About the Role
We are looking for a high-octane Lead Cloud Infrastructure & DevSecOps Engineer to serve as the primary technical authority for our global infrastructure. In this Individual Contributor (IC) role, you will own the architectural integrity, security, and scalability of a multi-platform ecosystem supporting Android, iOS, Web, and Backend APIs, with a deep focus on AI/LLM services.
With 8+ years of experience, you are expected to operate with high autonomy—identifying infrastructure bottlenecks before they occur and automating security protocols into the very fabric of our code. You aren't just running DevOps; you are building a self-service, secure-by-default platform for the entire engineering team.
Key Responsibilities
Technical Ownership & DevSecOps Automation- End-to-End CI/CD: Architect and maintain hardened, high-speed pipelines for Mobile (Android/iOS), Web, and Backend services.
- Security as Code: Integrate automated security gates—SAST, DAST, and software composition analysis (SCA)—into every build to ensure a Shift-Left security posture.
- Release Integrity: Own the deployment lifecycle, implementing advanced release patterns (Blue-Green, Canary) and automated rollbacks to maintain 99.9% uptime.
Advanced Infrastructure & K8s Governance- Kubernetes Mastery: Design and manage production-grade K8s clusters, focusing on network policies, resource isolation, and pod security standards.
- Immutable Infrastructure: Lead the implementation of modular Infrastructure as Code (Terraform or Pulumi) to ensure global environment parity.
- Compute Optimization: Manage and optimize high-performance GPU clusters specifically for AI/LLM inference and training workloads.

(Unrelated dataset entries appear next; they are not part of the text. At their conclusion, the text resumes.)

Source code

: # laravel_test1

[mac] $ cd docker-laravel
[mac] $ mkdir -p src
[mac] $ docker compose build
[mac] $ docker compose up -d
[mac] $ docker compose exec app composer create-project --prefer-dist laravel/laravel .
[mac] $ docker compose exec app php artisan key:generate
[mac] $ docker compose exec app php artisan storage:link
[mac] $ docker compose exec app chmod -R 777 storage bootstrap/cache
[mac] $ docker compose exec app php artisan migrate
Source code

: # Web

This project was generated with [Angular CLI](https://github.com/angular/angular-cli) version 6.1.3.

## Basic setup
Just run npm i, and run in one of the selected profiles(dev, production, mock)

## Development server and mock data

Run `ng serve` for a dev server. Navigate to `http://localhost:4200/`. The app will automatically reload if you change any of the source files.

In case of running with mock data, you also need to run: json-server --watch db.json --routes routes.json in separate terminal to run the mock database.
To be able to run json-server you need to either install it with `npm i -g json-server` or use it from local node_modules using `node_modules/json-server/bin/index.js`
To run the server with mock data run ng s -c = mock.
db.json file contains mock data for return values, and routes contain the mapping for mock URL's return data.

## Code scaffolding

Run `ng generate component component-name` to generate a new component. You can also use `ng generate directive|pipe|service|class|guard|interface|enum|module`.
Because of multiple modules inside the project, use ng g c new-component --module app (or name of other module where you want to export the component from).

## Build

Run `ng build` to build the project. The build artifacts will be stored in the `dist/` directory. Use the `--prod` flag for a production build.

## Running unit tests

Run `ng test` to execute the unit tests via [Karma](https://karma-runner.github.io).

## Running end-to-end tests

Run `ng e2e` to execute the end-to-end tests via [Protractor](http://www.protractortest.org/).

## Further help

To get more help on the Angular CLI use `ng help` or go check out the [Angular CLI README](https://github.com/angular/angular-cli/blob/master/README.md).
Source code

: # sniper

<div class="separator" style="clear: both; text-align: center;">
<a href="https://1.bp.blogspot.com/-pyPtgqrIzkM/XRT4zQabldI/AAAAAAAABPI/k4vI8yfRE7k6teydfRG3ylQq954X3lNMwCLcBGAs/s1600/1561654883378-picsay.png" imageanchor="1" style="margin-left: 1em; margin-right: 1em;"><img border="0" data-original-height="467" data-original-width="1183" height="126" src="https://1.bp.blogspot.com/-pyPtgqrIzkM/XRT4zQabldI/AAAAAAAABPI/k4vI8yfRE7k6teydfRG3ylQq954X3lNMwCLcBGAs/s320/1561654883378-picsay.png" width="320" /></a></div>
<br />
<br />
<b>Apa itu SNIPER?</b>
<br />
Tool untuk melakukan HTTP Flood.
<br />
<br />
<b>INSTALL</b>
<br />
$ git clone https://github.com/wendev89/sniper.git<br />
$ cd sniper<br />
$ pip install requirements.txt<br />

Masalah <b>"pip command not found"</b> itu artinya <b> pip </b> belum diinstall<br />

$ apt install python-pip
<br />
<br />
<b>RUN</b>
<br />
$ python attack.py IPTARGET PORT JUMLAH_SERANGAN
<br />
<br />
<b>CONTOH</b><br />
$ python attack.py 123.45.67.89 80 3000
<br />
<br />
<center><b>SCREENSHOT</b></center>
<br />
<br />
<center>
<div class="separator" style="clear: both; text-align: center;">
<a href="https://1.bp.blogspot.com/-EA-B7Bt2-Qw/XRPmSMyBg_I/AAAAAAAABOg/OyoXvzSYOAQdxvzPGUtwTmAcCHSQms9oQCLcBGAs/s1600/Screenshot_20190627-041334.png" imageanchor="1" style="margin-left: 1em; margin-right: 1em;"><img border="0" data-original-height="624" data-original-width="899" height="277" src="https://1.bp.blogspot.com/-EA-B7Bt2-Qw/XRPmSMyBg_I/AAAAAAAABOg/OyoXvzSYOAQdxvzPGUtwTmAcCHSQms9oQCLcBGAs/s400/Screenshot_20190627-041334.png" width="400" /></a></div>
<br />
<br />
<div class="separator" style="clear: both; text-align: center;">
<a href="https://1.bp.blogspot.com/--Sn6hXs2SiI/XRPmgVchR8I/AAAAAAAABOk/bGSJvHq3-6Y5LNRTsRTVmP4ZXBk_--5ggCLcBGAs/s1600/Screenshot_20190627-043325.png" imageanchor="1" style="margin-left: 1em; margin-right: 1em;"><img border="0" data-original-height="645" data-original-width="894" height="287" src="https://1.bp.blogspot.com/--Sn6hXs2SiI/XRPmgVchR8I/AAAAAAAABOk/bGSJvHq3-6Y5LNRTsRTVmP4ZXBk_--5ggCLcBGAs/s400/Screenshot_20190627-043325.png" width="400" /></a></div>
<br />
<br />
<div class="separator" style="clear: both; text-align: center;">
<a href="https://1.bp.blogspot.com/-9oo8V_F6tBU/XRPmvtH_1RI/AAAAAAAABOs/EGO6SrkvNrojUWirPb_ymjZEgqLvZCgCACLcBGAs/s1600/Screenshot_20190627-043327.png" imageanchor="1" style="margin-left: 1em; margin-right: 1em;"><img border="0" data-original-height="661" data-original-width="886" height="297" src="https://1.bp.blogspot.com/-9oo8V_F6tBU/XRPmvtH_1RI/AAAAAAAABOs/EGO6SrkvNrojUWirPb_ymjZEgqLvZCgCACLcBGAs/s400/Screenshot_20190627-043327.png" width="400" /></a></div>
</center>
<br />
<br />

Defense-in-Depth & Security Engineering- Zero Trust Architecture: Enforce strict identity-based access (IAM/RBAC) and secure service-to-service communication via service meshes.
- Secrets & Compliance: Architect secure credential lifecycles using HashiCorp Vault or cloud-native KMS; ensure the environment is audit-ready for SOC2/ISO standards.
- Proactive Hardening: Perform regular vulnerability assessments, dependency audits, and infrastructure threat modeling.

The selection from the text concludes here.